Eu sou uma mulher, negra e nasci com deficiência visual. Trabalho em movimento de formiguinha para tentar mudar o mundo. Pode parecer maluquice, mas, como diria Chorão, “o impossível é só questão de opinião”.

Produzo conteúdo nas redes sociais e tento oferecer caminhos para um futuro mais inclusivo, mostrando ferramentas de acessibilidade, propondo reflexões sobre tabus que precisam ser quebrados e compartilhando conhecimentos que nem sempre aprendemos na escola. Entendo que combater preconceitos, eliminar discriminações e garantir acessos são pautas urgentes e, para isso, trabalho para que mudanças aconteçam.

Uma vez eu ouvi a seguinte frase: “A mudança tem que começar pelo seu quintal”.

Fiquei intrigada pois já faz muito tempo que me considero ativista. Pegando emprestado o que traz o dicionário, ativismo significa a luta ativa por uma causa. Aquilo de cobrar soluções, reivindicar direitos, não se calar diante de injustiças, ter um ideal.

Cobrar, pedir, ensinar, orientar, resolver, explicar, educar, compartilhar. Às vezes, quem está nessa posição se doa tanto que esquece de voltar um pouco para si e revisar o que precisa ser alinhado internamente. A gente fortalece demais o outro e esquece de nós mesmos(as).

Acredite ou não, fui aprender que essa doação excessiva se dá de maneira muito forte por mulheres negras. Historicamente, fomos sendo moldadas para sempre servir e estarmos disponíveis né, seja para cuidar da casa dos outros, dos filhos que não são os nossos, do nosso próprio lar, da nossa família, dos companheiros, dos amigos. Não é à toa a figura da mãe preta, da empregada doméstica que é “quase da família”, da mulher negra que só tem protagonismo como melhor amiga.

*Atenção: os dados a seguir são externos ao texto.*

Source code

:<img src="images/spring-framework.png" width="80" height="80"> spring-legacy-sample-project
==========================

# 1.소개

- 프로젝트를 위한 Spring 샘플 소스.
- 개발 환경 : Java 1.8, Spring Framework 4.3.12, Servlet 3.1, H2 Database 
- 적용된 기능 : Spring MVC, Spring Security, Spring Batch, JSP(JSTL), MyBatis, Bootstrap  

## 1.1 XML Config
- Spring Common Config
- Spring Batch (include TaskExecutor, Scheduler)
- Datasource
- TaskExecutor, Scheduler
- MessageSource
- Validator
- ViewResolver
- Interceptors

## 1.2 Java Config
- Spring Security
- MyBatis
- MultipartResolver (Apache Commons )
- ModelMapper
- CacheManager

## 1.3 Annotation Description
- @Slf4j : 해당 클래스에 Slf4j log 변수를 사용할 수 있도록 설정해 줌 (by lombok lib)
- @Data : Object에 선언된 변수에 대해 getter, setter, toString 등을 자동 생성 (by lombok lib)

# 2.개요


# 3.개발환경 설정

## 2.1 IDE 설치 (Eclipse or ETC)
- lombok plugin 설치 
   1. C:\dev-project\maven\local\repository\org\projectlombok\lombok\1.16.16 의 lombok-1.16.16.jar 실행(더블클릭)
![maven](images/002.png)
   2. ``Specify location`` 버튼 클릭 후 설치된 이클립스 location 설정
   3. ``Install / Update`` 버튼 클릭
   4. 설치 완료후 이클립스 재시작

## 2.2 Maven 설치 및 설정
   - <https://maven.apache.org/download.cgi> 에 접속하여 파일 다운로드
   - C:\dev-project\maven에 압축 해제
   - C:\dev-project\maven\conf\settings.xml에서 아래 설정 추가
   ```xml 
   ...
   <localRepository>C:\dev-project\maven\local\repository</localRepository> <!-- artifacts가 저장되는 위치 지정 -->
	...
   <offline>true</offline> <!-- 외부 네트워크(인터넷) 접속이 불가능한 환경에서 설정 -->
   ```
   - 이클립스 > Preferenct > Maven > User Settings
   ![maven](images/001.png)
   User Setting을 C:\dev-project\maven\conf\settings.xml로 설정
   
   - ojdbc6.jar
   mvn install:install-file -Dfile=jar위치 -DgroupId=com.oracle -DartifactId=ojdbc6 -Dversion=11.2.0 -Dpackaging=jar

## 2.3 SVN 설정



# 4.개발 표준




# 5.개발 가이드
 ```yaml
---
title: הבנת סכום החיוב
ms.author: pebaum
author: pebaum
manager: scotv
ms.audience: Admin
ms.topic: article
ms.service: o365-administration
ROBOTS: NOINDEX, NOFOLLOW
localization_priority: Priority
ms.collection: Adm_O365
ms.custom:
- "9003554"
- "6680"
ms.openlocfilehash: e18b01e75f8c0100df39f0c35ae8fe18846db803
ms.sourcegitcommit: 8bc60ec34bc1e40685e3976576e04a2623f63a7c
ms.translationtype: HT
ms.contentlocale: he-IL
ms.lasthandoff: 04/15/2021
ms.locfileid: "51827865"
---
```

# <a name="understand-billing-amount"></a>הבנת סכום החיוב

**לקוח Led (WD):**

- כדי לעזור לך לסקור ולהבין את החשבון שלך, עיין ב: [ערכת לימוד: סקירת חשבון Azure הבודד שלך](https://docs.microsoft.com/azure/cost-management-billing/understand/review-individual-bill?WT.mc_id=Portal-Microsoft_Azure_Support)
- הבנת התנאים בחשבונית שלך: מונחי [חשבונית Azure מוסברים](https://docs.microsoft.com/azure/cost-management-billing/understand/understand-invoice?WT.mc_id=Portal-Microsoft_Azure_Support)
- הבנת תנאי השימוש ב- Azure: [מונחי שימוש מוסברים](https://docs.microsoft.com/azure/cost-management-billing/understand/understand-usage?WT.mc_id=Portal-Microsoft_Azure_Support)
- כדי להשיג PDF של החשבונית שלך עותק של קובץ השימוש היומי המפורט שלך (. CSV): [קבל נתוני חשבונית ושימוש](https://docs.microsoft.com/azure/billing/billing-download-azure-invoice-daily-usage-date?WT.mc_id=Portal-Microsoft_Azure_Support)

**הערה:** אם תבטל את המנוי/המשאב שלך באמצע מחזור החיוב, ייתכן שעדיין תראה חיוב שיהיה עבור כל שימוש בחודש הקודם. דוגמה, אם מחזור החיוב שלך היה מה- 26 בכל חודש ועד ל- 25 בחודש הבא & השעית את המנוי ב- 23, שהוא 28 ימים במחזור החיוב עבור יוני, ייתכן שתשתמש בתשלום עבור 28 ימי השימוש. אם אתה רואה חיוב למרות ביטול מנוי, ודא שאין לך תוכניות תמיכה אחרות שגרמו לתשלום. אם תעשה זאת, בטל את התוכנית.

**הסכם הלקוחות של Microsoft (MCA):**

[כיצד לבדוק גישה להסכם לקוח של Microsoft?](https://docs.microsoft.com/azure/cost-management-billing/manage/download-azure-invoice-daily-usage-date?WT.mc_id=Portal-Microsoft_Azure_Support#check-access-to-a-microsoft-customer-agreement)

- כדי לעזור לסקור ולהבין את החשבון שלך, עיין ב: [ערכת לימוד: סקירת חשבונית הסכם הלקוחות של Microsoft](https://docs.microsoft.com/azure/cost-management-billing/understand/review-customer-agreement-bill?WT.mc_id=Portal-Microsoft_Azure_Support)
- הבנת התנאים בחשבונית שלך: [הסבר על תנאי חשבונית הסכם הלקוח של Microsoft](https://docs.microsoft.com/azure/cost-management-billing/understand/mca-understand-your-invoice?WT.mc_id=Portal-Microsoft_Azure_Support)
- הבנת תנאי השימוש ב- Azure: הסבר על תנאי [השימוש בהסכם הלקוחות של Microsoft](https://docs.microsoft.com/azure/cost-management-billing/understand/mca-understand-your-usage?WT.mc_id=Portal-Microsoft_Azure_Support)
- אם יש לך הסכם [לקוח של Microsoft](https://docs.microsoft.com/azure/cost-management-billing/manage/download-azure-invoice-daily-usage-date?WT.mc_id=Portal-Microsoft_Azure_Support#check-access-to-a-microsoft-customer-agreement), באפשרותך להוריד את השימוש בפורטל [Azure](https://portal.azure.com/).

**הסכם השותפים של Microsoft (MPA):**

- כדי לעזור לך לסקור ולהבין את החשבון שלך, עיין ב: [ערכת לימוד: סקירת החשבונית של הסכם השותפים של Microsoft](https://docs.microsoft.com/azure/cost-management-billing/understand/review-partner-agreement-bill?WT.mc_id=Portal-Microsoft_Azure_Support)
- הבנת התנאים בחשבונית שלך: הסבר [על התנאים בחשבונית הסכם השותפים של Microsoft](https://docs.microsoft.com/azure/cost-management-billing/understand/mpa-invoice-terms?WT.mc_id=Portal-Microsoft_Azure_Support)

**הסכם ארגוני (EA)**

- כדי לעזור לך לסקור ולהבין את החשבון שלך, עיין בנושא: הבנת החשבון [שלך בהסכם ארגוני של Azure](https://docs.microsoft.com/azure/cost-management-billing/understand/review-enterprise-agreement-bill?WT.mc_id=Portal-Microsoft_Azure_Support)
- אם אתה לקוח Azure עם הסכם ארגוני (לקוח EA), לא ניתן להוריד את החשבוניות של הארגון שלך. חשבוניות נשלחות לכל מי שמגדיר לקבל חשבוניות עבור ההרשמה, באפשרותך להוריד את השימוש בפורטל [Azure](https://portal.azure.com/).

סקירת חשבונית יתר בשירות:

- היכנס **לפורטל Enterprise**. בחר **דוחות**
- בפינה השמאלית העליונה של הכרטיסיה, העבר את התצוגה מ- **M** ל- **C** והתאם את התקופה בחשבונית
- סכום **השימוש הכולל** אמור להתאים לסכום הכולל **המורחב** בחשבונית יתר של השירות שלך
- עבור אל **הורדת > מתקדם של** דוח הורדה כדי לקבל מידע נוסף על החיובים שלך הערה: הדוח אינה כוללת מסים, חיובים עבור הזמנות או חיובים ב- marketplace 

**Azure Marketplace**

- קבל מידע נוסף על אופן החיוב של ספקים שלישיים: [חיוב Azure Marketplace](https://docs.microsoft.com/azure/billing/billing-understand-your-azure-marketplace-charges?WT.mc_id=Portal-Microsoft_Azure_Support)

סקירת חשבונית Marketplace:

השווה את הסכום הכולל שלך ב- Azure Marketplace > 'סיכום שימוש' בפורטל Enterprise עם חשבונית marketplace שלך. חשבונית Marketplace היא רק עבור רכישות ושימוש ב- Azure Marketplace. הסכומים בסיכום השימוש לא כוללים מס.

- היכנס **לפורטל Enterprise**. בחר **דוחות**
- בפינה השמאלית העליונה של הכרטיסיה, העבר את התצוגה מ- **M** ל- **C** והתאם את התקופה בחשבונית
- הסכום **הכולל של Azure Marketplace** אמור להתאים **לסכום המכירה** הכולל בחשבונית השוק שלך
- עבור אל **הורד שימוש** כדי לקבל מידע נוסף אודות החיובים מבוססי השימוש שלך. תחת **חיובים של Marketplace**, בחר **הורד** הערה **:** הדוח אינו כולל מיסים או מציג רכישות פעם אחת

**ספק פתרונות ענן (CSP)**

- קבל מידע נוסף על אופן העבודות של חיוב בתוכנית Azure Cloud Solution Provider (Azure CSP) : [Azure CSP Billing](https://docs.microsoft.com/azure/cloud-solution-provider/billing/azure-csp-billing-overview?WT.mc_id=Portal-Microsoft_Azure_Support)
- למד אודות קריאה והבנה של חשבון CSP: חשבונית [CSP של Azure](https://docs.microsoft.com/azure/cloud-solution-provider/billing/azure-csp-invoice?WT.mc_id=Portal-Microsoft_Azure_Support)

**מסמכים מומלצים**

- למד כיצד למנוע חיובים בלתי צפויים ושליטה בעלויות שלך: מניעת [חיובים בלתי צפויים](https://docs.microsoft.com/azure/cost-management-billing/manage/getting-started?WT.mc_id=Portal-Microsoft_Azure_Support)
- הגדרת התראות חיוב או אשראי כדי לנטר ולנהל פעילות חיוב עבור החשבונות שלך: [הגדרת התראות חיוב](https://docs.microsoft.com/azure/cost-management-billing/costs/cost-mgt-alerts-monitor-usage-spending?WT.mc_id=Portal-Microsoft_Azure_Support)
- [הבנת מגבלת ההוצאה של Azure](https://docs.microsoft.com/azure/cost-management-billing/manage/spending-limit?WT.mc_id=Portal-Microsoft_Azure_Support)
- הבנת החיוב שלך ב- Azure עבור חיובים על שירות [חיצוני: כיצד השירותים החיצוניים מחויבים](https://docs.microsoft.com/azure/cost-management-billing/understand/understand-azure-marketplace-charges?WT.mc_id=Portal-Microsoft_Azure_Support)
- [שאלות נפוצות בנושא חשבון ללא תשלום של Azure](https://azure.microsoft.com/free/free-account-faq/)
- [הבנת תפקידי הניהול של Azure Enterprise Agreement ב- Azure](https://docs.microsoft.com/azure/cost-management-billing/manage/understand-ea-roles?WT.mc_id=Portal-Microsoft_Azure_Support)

Paralelamente, é válido abordar a questão das pessoas com deficiência que, não raras as vezes, fazem um esforço enorme para serem reconhecidas, pois o lugar em que foram colocadas ao longo da história é o lugar da incapacidade, do silenciamento, da infantilidade. Ainda hoje quando fazem algo comum, isso é aplaudido como se fosse uma conquista gigantesca pois não é o que consideram normal. Ocupar espaços ainda é novidade.

A gente provoca muitas mudanças no que tá fora e, quando esquece de olhar para dentro, abre brecha para a sensação de impotência para a síndrome da impostora (a voz que diz que você não consegue, que não fez o suficiente, que não merece o que já conquistou).

Acho que é porque não estamos acostumadas a parar, a olhar com carinho para o nosso trabalho, a reconhecer nosso esforço. A cada dia, o tempo fica cada vez mais rápido, mais exigente, mais fragmentado.

A mudança precisa começar pelo nosso quintal, mas para isso, a gente precisa de um tempo para organizar as ideias, descansar a mente, cuidar do corpo físico para aí sim poder se voltar pro outro.

Isadora Rodrigues Nascimento Santos é advogada, produtora de conteúdo, palestrante e consultora em audiodescrição. Autora do perfil @olharcotidiano_, coordenadora da diretoria de acessibilidade do Programa de Ensino, Pesquisa e Extensão sobre Violência de Gênero da UFMG e integrante do movimento “Vidas Negras com Deficiência Importam”.